Penerapan 'e-rekap' harus sesuai dengan kesiapan penyelenggara, apakah penyelenggara cukup siap menggunakan sistem ini
Jakarta (ANTARA) - Ketua Umum Konstitusi dan Demokrasi (KoDe) Inisiatif Veri Junadi mengatakan penerapan rekapitulasi suara secara elektronik atau "e-rekap" butuh kesiapan sumber daya manusia penyelenggara pemilu.
"Penerapan 'e-rekap' harus sesuai dengan kesiapan penyelenggara, apakah penyelenggara cukup siap menggunakan sistem ini," kata Veri di kantor KoDe Inisitaif, Jakarta Selatan, Rabu.
Veri mengatakan kesiapan teknologi menjadi penting dalam penerapan e-rekap. tetapi jika secara teknologi tidak menjadi persoalan maka dilihat sejauh mana kesiapan SDM penyelenggara pemilu baik ditingkat bawah hingga tingkat pusat.
Tidak hanya SDM penyelenggara tapi juga kesiapan dari peserta pemilu lainnya seperti pengawas pemilu dan partai peserta pemilu.
"Teknologi satu perangkat saja, kesiapan SDM ini yang menjadi tantangan tersendiri," tegasnya.
KPU RI berencana menggunakan e-rekap pada Pilkada serentak 2020. KPU menyebut penggunaan istrumen baru ini lebih cepat dan dapat dipercaya.
Veri mengatakan KoDe menyoroti banyak persoalan selama penyelenggaraan Pemilu 2019 seperti kesulitan mendapatkan data pemilu dan proses berjenjang perhitungan suara membutuhkan waktu yang lama ( satu bulan 10 hari), sehingga persoalan tersebut seharusnya mendapat solusi lebih dulu dari penyelenggaran pemilu, selain urgensi penerapan e-rekap.
Apakah e-rekap bisa menjawab semua tantangan dan persoalan itu, Veri memberikan sejumlah pandangan seperti apa harusnya e-rekap disiapkan oleh KPU selaku penyelenggara.
Meski dari sisi undang-undang pemilu rekapitulasi dapat dilakukan secara manual dan elektronik, tetapi ini perlu diterjemahkan lagi dalam bentuk regulasi sehingga dipahami oleh semua lini.
"Undang-undang pemilu mengamanatkan penghitungan suara prosesnya dilakukan berjenjang, apakah dengan e-rekap ini nantinya itu proses berjenjang itu akan dipangkas itu yang harus diperjelas," ujar Veri.

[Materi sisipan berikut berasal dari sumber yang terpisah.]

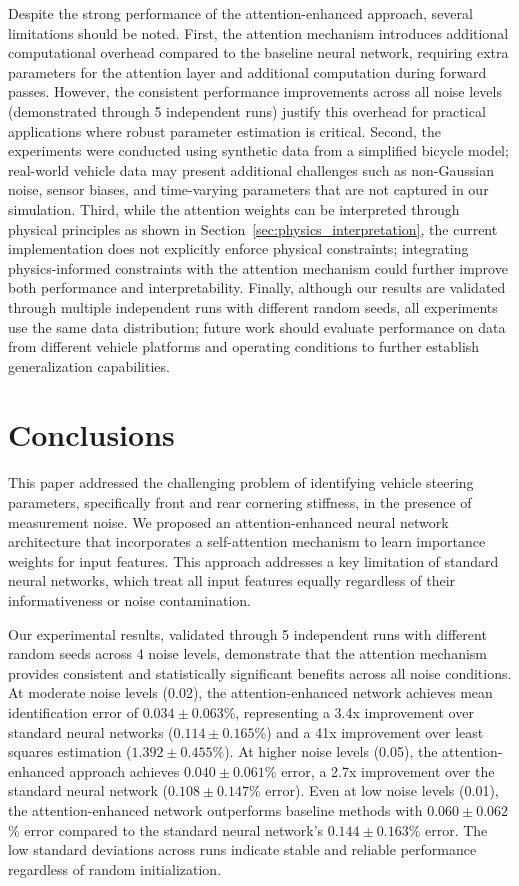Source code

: \documentclass[Afour,sageh,times]{sagej}
\begin{document}
Despite the strong performance of the attention-enhanced approach, several limitations should be noted. First, the attention mechanism introduces additional computational overhead compared to the baseline neural network, requiring extra parameters for the attention layer and additional computation during forward passes. However, the consistent performance improvements across all noise levels (demonstrated through 5 independent runs) justify this overhead for practical applications where robust parameter estimation is critical. Second, the experiments were conducted using synthetic data from a simplified bicycle model; real-world vehicle data may present additional challenges such as non-Gaussian noise, sensor biases, and time-varying parameters that are not captured in our simulation. Third, while the attention weights can be interpreted through physical principles as shown in Section~\ref{sec:physics_interpretation}, the current implementation does not explicitly enforce physical constraints; integrating physics-informed constraints with the attention mechanism could further improve both performance and interpretability. Finally, although our results are validated through multiple independent runs with different random seeds, all experiments use the same data distribution; future work should evaluate performance on data from different vehicle platforms and operating conditions to further establish generalization capabilities.

\section{Conclusions}
\label{sec:conclusion}

This paper addressed the challenging problem of identifying vehicle steering parameters, specifically front and rear cornering stiffness, in the presence of measurement noise. We proposed an attention-enhanced neural network architecture that incorporates a self-attention mechanism to learn importance weights for input features. This approach addresses a key limitation of standard neural networks, which treat all input features equally regardless of their informativeness or noise contamination.

Our experimental results, validated through 5 independent runs with different random seeds across 4 noise levels, demonstrate that the attention mechanism provides consistent and statistically significant benefits across all noise conditions. At moderate noise levels (0.02), the attention-enhanced network achieves mean identification error of $0.034 \pm 0.063$\%, representing a 3.4x improvement over standard neural networks ($0.114 \pm 0.165$\%) and a 41x improvement over least squares estimation ($1.392 \pm 0.455$\%). At higher noise levels (0.05), the attention-enhanced approach achieves $0.040 \pm 0.061$\% error, a 2.7x improvement over the standard neural network ($0.108 \pm 0.147$\% error). Even at low noise levels (0.01), the attention-enhanced network outperforms baseline methods with $0.060 \pm 0.062$\% error compared to the standard neural network's $0.144 \pm 0.163$\% error. The low standard deviations across runs indicate stable and reliable performance regardless of random initialization.
\end{document}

Selain itu, apakah dimungkinkannya data elektronik tersebut bisa dijadikan sebagai alat bukti. Berkaca dari sidang Mahkamah Konstitusi, data Situng tidak serta merta bisa dijadikan alat bukti untuk proses sengketa pemilu.
Situng bisa saja digunakan apabila tidak ada lagi alat bukti lain, mau tidak mau sebagai alat bukti akhir yang digunakan.
"Contoh akta notaris pendirian yayasan dan sebagainya, notaris tidak perlu lagi menunggu tandatangan basah menteri, cukup barkode secara elektronik sertifikat terbit dan itu legal," tuturnya.
Terakhir persoalan kepercayaan. Dalam membangun sebuah sistem tanpa ada kepercayaan yang muncul akan menjadi permasalahan.
Untuk membangun kepercayaan itu diperlukan beberapa hal, yakni apakah sistem itu merupakan sistem yang dikehendaki secara hukum, regulasi atau tidak.
"Kalau tidak sepercaya apa pun seseorang kalau ada kepentingan hukum di dalamnya akan dipersoalkan," kata Veri.